Appgate comments on H2 database console security flaw
Security researchers from software company JFrog recently discovered a critical JNDI-based vulnerability in the H2 database console exploiting a root cause similar to Log4Shell.
In a blog post, the company said that CVE-2021-42392 should not be as widespread as Log4Shell, even though it is a critical issue with a similar root cause.
Log4Shell (CVE-2021-44228) was a zero-day vulnerability in Log4j, a popular Java logging framework, involving arbitrary code execution. The vulnerability had existed unnoticed since 2013 and was privately disclosed to the Apache Software Foundation, of which Log4j is a project, by Chen Zhaojun of Alibaba Cloud's security team on 24 November 2021, and was publicly disclosed on 9 December 2021.
Experts described Log4Shell as the largest vulnerability ever and it affected commercial services including Amazon Web Services, Cloudflare, iCloud, Minecraft: Java Edition, Steam, Tencent QQ and many others.

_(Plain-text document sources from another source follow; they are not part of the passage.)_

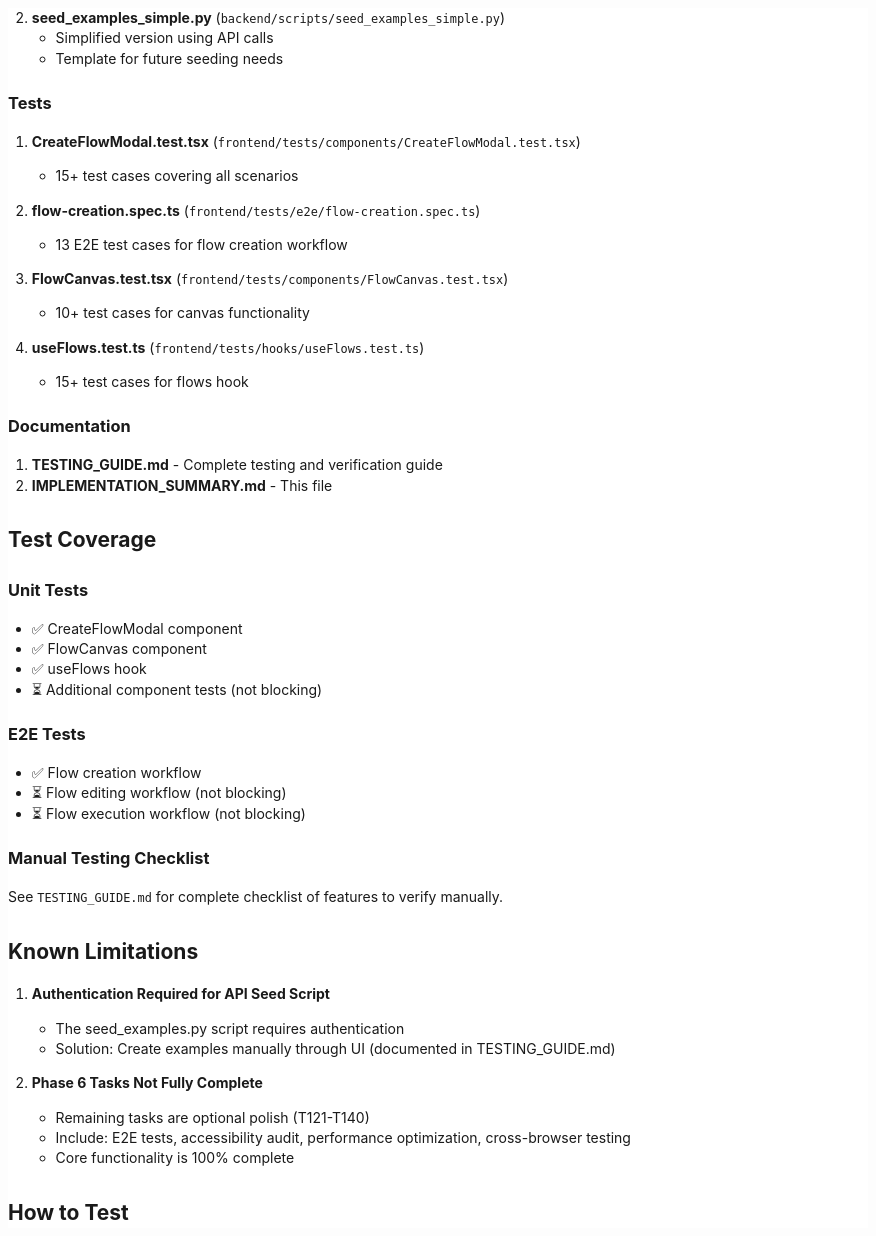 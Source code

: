2. **seed_examples_simple.py** (`backend/scripts/seed_examples_simple.py`)
   - Simplified version using API calls
   - Template for future seeding needs

### Tests

1. **CreateFlowModal.test.tsx** (`frontend/tests/components/CreateFlowModal.test.tsx`)
   - 15+ test cases covering all scenarios

2. **flow-creation.spec.ts** (`frontend/tests/e2e/flow-creation.spec.ts`)
   - 13 E2E test cases for flow creation workflow

3. **FlowCanvas.test.tsx** (`frontend/tests/components/FlowCanvas.test.tsx`)
   - 10+ test cases for canvas functionality

4. **useFlows.test.ts** (`frontend/tests/hooks/useFlows.test.ts`)
   - 15+ test cases for flows hook

### Documentation

1. **TESTING_GUIDE.md** - Complete testing and verification guide
2. **IMPLEMENTATION_SUMMARY.md** - This file

## Test Coverage

### Unit Tests
- ✅ CreateFlowModal component
- ✅ FlowCanvas component
- ✅ useFlows hook
- ⏳ Additional component tests (not blocking)

### E2E Tests
- ✅ Flow creation workflow
- ⏳ Flow editing workflow (not blocking)
- ⏳ Flow execution workflow (not blocking)

### Manual Testing Checklist
See `TESTING_GUIDE.md` for complete checklist of features to verify manually.

## Known Limitations

1. **Authentication Required for API Seed Script**
   - The seed_examples.py script requires authentication
   - Solution: Create examples manually through UI (documented in TESTING_GUIDE.md)

2. **Phase 6 Tasks Not Fully Complete**
   - Remaining tasks are optional polish (T121-T140)
   - Include: E2E tests, accessibility audit, performance optimization, cross-browser testing
   - Core functionality is 100% complete

## How to Test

Felipe Duarte, Security Researcher at Appgate, says the H2 database console security flaw "is considered critical, as it can allow an unauthenticated user to execute arbitrary Java code from the H2 console".
"Tracked under CVE-2021-42392, this flaw is caused by the same component as Log4Shell, the JNDI (Java Naming and Directory Interface) API. Although it's a critical vulnerability, this console is not commonly exposed to the internet. In fact, by default, it only executes in localhost," says Duarte. "The exception is third-party tools like JHipster framework that expose the H2 console through other interfaces, but even then, it should still only be available on the internal network. Of course exceptions exist, and it's possible for misconfigured servers to expose H2 consoles to the internet, but that is not the general case," he adds.
Duarte says: "For the reasons above, we expect it to be used more as a lateral movement exploit (allowing an attacker to go deeper into the network) than as an initial infection vector (like the way Log4Shell can be used.) Log4Shell received a CVSS of 10, the highest possible, as it is potentially very destructive. Many applications implement this library at different levels, and it's only necessary for the application to log a malicious string to trigger the vulnerability.
"In summary, CVE-2021-42392 is critical, and companies need to rush to update their applications, but Log4Shell represents a much higher danger. In many applications, it can be easily triggered without access to the internal network. As Log4Shell is getting a lot of attention, we expect many other exploits using the same technique to be published, as developers and pentesters review their code. It's very important for any company developing Java-based applications to review the security of their applications, preferably with a pentest team, and to segment their network, isolating all critical servers from the internet exposed services," he adds.